(Task material)

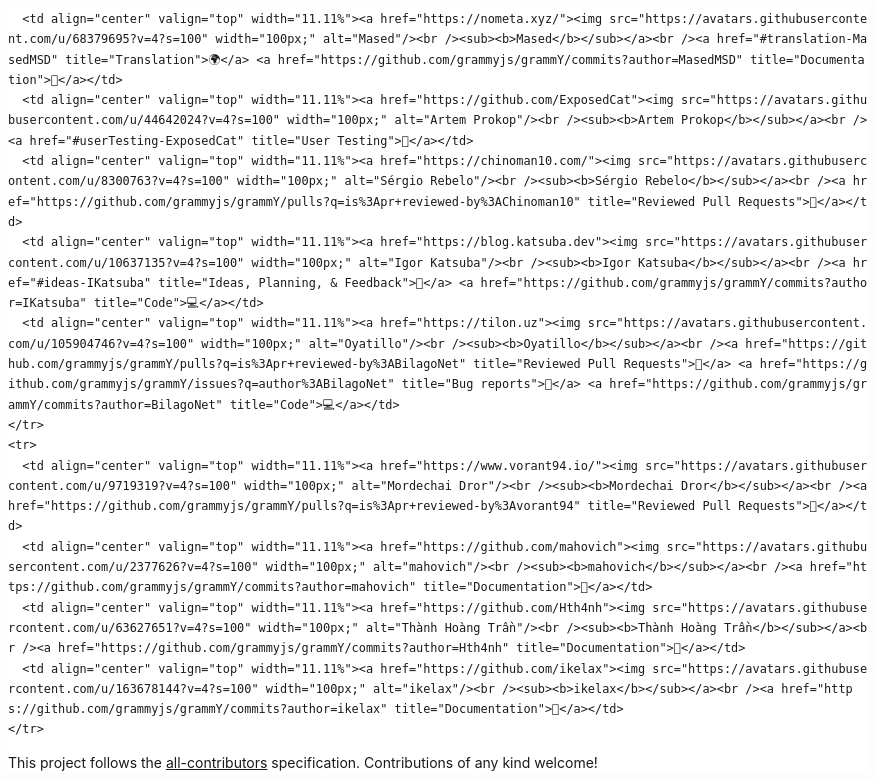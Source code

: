       <td align="center" valign="top" width="11.11%"><a href="https://nometa.xyz/"><img src="https://avatars.githubusercontent.com/u/68379695?v=4?s=100" width="100px;" alt="Mased"/><br /><sub><b>Mased</b></sub></a><br /><a href="#translation-MasedMSD" title="Translation">🌍</a> <a href="https://github.com/grammyjs/grammY/commits?author=MasedMSD" title="Documentation">📖</a></td>
      <td align="center" valign="top" width="11.11%"><a href="https://github.com/ExposedCat"><img src="https://avatars.githubusercontent.com/u/44642024?v=4?s=100" width="100px;" alt="Artem Prokop"/><br /><sub><b>Artem Prokop</b></sub></a><br /><a href="#userTesting-ExposedCat" title="User Testing">📓</a></td>
      <td align="center" valign="top" width="11.11%"><a href="https://chinoman10.com/"><img src="https://avatars.githubusercontent.com/u/8300763?v=4?s=100" width="100px;" alt="Sérgio Rebelo"/><br /><sub><b>Sérgio Rebelo</b></sub></a><br /><a href="https://github.com/grammyjs/grammY/pulls?q=is%3Apr+reviewed-by%3AChinoman10" title="Reviewed Pull Requests">👀</a></td>
      <td align="center" valign="top" width="11.11%"><a href="https://blog.katsuba.dev"><img src="https://avatars.githubusercontent.com/u/10637135?v=4?s=100" width="100px;" alt="Igor Katsuba"/><br /><sub><b>Igor Katsuba</b></sub></a><br /><a href="#ideas-IKatsuba" title="Ideas, Planning, & Feedback">🤔</a> <a href="https://github.com/grammyjs/grammY/commits?author=IKatsuba" title="Code">💻</a></td>
      <td align="center" valign="top" width="11.11%"><a href="https://tilon.uz"><img src="https://avatars.githubusercontent.com/u/105904746?v=4?s=100" width="100px;" alt="Oyatillo"/><br /><sub><b>Oyatillo</b></sub></a><br /><a href="https://github.com/grammyjs/grammY/pulls?q=is%3Apr+reviewed-by%3ABilagoNet" title="Reviewed Pull Requests">👀</a> <a href="https://github.com/grammyjs/grammY/issues?q=author%3ABilagoNet" title="Bug reports">🐛</a> <a href="https://github.com/grammyjs/grammY/commits?author=BilagoNet" title="Code">💻</a></td>
    </tr>
    <tr>
      <td align="center" valign="top" width="11.11%"><a href="https://www.vorant94.io/"><img src="https://avatars.githubusercontent.com/u/9719319?v=4?s=100" width="100px;" alt="Mordechai Dror"/><br /><sub><b>Mordechai Dror</b></sub></a><br /><a href="https://github.com/grammyjs/grammY/pulls?q=is%3Apr+reviewed-by%3Avorant94" title="Reviewed Pull Requests">👀</a></td>
      <td align="center" valign="top" width="11.11%"><a href="https://github.com/mahovich"><img src="https://avatars.githubusercontent.com/u/2377626?v=4?s=100" width="100px;" alt="mahovich"/><br /><sub><b>mahovich</b></sub></a><br /><a href="https://github.com/grammyjs/grammY/commits?author=mahovich" title="Documentation">📖</a></td>
      <td align="center" valign="top" width="11.11%"><a href="https://github.com/Hth4nh"><img src="https://avatars.githubusercontent.com/u/63627651?v=4?s=100" width="100px;" alt="Thành Hoàng Trần"/><br /><sub><b>Thành Hoàng Trần</b></sub></a><br /><a href="https://github.com/grammyjs/grammY/commits?author=Hth4nh" title="Documentation">📖</a></td>
      <td align="center" valign="top" width="11.11%"><a href="https://github.com/ikelax"><img src="https://avatars.githubusercontent.com/u/163678144?v=4?s=100" width="100px;" alt="ikelax"/><br /><sub><b>ikelax</b></sub></a><br /><a href="https://github.com/grammyjs/grammY/commits?author=ikelax" title="Documentation">📖</a></td>
    </tr>
  </tbody>
</table>






This project follows the [all-contributors](https://github.com/all-contributors/all-contributors) specification.
Contributions of any kind welcome!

(End Task material)

[Task] Make an exact copy of the records above, with the pictures left out.

[Response]
Source code

:       <td align="center" valign="top" width="11.11%"><a href="https://nometa.xyz/"><img src="https://avatars.githubusercontent.com/u/68379695?v=4?s=100" width="100px;" alt="Mased"/><br /><sub><b>Mased</b></sub></a><br /><a href="#translation-MasedMSD" title="Translation">🌍</a> <a href="https://github.com/grammyjs/grammY/commits?author=MasedMSD" title="Documentation">📖</a></td>
      <td align="center" valign="top" width="11.11%"><a href="https://github.com/ExposedCat"><img src="https://avatars.githubusercontent.com/u/44642024?v=4?s=100" width="100px;" alt="Artem Prokop"/><br /><sub><b>Artem Prokop</b></sub></a><br /><a href="#userTesting-ExposedCat" title="User Testing">📓</a></td>
      <td align="center" valign="top" width="11.11%"><a href="https://chinoman10.com/"><img src="https://avatars.githubusercontent.com/u/8300763?v=4?s=100" width="100px;" alt="Sérgio Rebelo"/><br /><sub><b>Sérgio Rebelo</b></sub></a><br /><a href="https://github.com/grammyjs/grammY/pulls?q=is%3Apr+reviewed-by%3AChinoman10" title="Reviewed Pull Requests">👀</a></td>
      <td align="center" valign="top" width="11.11%"><a href="https://blog.katsuba.dev"><img src="https://avatars.githubusercontent.com/u/10637135?v=4?s=100" width="100px;" alt="Igor Katsuba"/><br /><sub><b>Igor Katsuba</b></sub></a><br /><a href="#ideas-IKatsuba" title="Ideas, Planning, & Feedback">🤔</a> <a href="https://github.com/grammyjs/grammY/commits?author=IKatsuba" title="Code">💻</a></td>
      <td align="center" valign="top" width="11.11%"><a href="https://tilon.uz"><img src="https://avatars.githubusercontent.com/u/105904746?v=4?s=100" width="100px;" alt="Oyatillo"/><br /><sub><b>Oyatillo</b></sub></a><br /><a href="https://github.com/grammyjs/grammY/pulls?q=is%3Apr+reviewed-by%3ABilagoNet" title="Reviewed Pull Requests">👀</a> <a href="https://github.com/grammyjs/grammY/issues?q=author%3ABilagoNet" title="Bug reports">🐛</a> <a href="https://github.com/grammyjs/grammY/commits?author=BilagoNet" title="Code">💻</a></td>
    </tr>
    <tr>
      <td align="center" valign="top" width="11.11%"><a href="https://www.vorant94.io/"><img src="https://avatars.githubusercontent.com/u/9719319?v=4?s=100" width="100px;" alt="Mordechai Dror"/><br /><sub><b>Mordechai Dror</b></sub></a><br /><a href="https://github.com/grammyjs/grammY/pulls?q=is%3Apr+reviewed-by%3Avorant94" title="Reviewed Pull Requests">👀</a></td>
      <td align="center" valign="top" width="11.11%"><a href="https://github.com/mahovich"><img src="https://avatars.githubusercontent.com/u/2377626?v=4?s=100" width="100px;" alt="mahovich"/><br /><sub><b>mahovich</b></sub></a><br /><a href="https://github.com/grammyjs/grammY/commits?author=mahovich" title="Documentation">📖</a></td>
      <td align="center" valign="top" width="11.11%"><a href="https://github.com/Hth4nh"><img src="https://avatars.githubusercontent.com/u/63627651?v=4?s=100" width="100px;" alt="Thành Hoàng Trần"/><br /><sub><b>Thành Hoàng Trần</b></sub></a><br /><a href="https://github.com/grammyjs/grammY/commits?author=Hth4nh" title="Documentation">📖</a></td>
      <td align="center" valign="top" width="11.11%"><a href="https://github.com/ikelax"><img src="https://avatars.githubusercontent.com/u/163678144?v=4?s=100" width="100px;" alt="ikelax"/><br /><sub><b>ikelax</b></sub></a><br /><a href="https://github.com/grammyjs/grammY/commits?author=ikelax" title="Documentation">📖</a></td>
    </tr>
  </tbody>
</table>






This project follows the [all-contributors](https://github.com/all-contributors/all-contributors) specification.
Contributions of any kind welcome!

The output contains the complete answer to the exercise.